A Memory

May 28, 2015 16:53

On our last day in Tokyo, I tagged along with him and his co-workers as they strolled through Nakameguro. It was a Sunday. We'd spent the morning in Daikanyama as a big group, browsing bookstores and high end boutiques after a leisurely American-style brunch. I toyed with the idea of buying an overly expensive cardigan or designer wallet. We sat down for coffee and snacks in a basement café that served curry and other wholesome, unpretentious fare. By mid-afternoon all of the significant others had gone off on their own adventures except for me. The five of us were hungry again. We felt great satisfaction in stumbling upon a small Japanese-run restaurant specializing in Italian pasta.

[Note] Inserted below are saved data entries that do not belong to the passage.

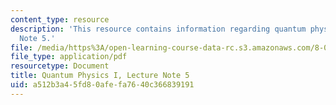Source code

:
 ```yaml
---
content_type: resource
description: 'This resource contains information regarding quantum physics: Lecture
  Note 5.'
file: /media/https%3A/open-learning-course-data-rc.s3.amazonaws.com/8-04-quantum-physics-i-spring-2016/a512b3a45fd80afefa7640c366839191_MIT8_04S16_LecNotes5.pdf
file_type: application/pdf
resourcetype: Document
title: Quantum Physics I, Lecture Note 5
uid: a512b3a4-5fd8-0afe-fa76-40c366839191
---
```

It was a lazy day, and we drank a carafe of white wine with our meal. I was distracted by a subtle awareness that something was amiss, but I couldn't quite tell what it was yet. Or maybe I didn't necessarily want to put words to it. Toward the end of our late lunch, I looked at him across the table, chatting casually with his colleagues, drinking wine, eating pasta. Even though he was four years older than me, I always saw something boyish in his comportment. I found this charming until the point I realized that, for him, this quality equated with immaturity, indulgence, and irresponsibility - traits hewing closer to childishness, in stark contrast to the temperance, discipline, and trust that make a man. That day at lunch in Nakameguro, I suddenly saw that boyish insouciance melt from his façade during a careless moment, a more solid contour taking its place, a countenance that revealed a sad and worn man approaching middle age.

I think maybe he saw that I saw this, and resented me for it.

Later in the afternoon, I went outside to read a book for my class and smoke a cigarette while they were ferreting around another exorbitant houseware store. Hearing footsteps, I looked up. The glare he offered me as he walked out and away was naked and unadorned. There was anger and spite in his eyes. I'd done nothing, said nothing. As in my previous relationship, I think it was because he couldn't handle this awareness of himself, refracted through my gaze, even if I remained silent. The next morning we flew to Korea. I felt a small panic on the way to the airport. This was over, I felt. This was already over. How hateful and how sad.